Tout simplement noir met les deux pieds dans le plat d'un thème dont son auteur n'a pas provoqué l'actualité tant ce thème est prégnant et lancinant. Bon ou mauvais, ce film ? La question n'est pas là, un apport au dossier ouvert, avec une approche originale qui mêle humour et gravité. Cela me donne envie de terminer ma chronique par une dernière histoire, authentique celle-là pour en avoir été un témoin indirect. Vous la lirez et l'entendrez bien sûr au degré adéquat.
Dans une file d'attente, à une heure de pointe, à l'entrée d'un restaurant universitaire. L'étudiant-vigile de restau U, salarié du CROUS canalise du mieux qu'il peut ses condisciples tenaillés par la faim. L'un d'entre eux bloque la file, absorbé par une longue conversation avec un voisin. Le préposé à la circulation l' interpelle en ces termes :
- Dis donc le marchand de tapis, tu avances ou quoi!

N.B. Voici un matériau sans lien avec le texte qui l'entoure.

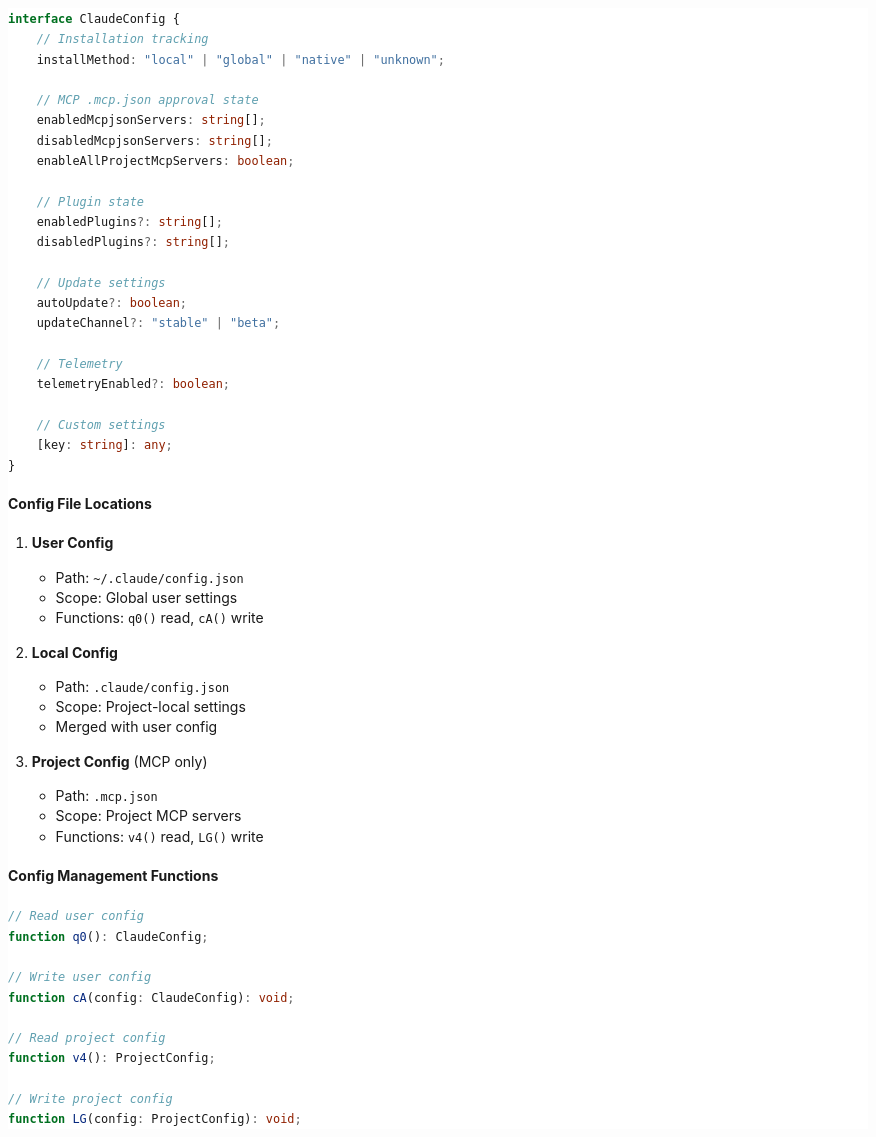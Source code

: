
 ```typescript
interface ClaudeConfig {
    // Installation tracking
    installMethod: "local" | "global" | "native" | "unknown";

    // MCP .mcp.json approval state
    enabledMcpjsonServers: string[];
    disabledMcpjsonServers: string[];
    enableAllProjectMcpServers: boolean;

    // Plugin state
    enabledPlugins?: string[];
    disabledPlugins?: string[];

    // Update settings
    autoUpdate?: boolean;
    updateChannel?: "stable" | "beta";

    // Telemetry
    telemetryEnabled?: boolean;

    // Custom settings
    [key: string]: any;
}
```

#### Config File Locations

1. **User Config**
   - Path: `~/.claude/config.json`
   - Scope: Global user settings
   - Functions: `q0()` read, `cA()` write

2. **Local Config**
   - Path: `.claude/config.json`
   - Scope: Project-local settings
   - Merged with user config

3. **Project Config** (MCP only)
   - Path: `.mcp.json`
   - Scope: Project MCP servers
   - Functions: `v4()` read, `LG()` write

#### Config Management Functions

```typescript
// Read user config
function q0(): ClaudeConfig;

// Write user config
function cA(config: ClaudeConfig): void;

// Read project config
function v4(): ProjectConfig;

// Write project config
function LG(config: ProjectConfig): void;
```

Interloqué le jeune homme qui est d'origine maghrébine et qui n'a pas l'esprit de l'escalier :
- Ho ! Ça va le black ! Avant de vendre des tapis, nous on vendait des nègres ! Alors...
Le jeune homme qui canalise tant bien que mal la horde d'étudiants affamés est noir. Une vague de rires a parcouru la file formée par les étudiants. Elle a emporté sur son passage le descendant du Tirailleur sénégalais comme celui du Tirailleur algérien. En quelques secondes, était née une scène cinématographique que seule la truculence de deux esprits a pu engendrer et les rires n'étaient pas gras. Quoique...Quelques malfaisants avaient peut-être réussi à se faufiler dans la file d'attente et à dissimuler un rire de moins bon aloi et moins innocents derrière d'autres plus joyeux.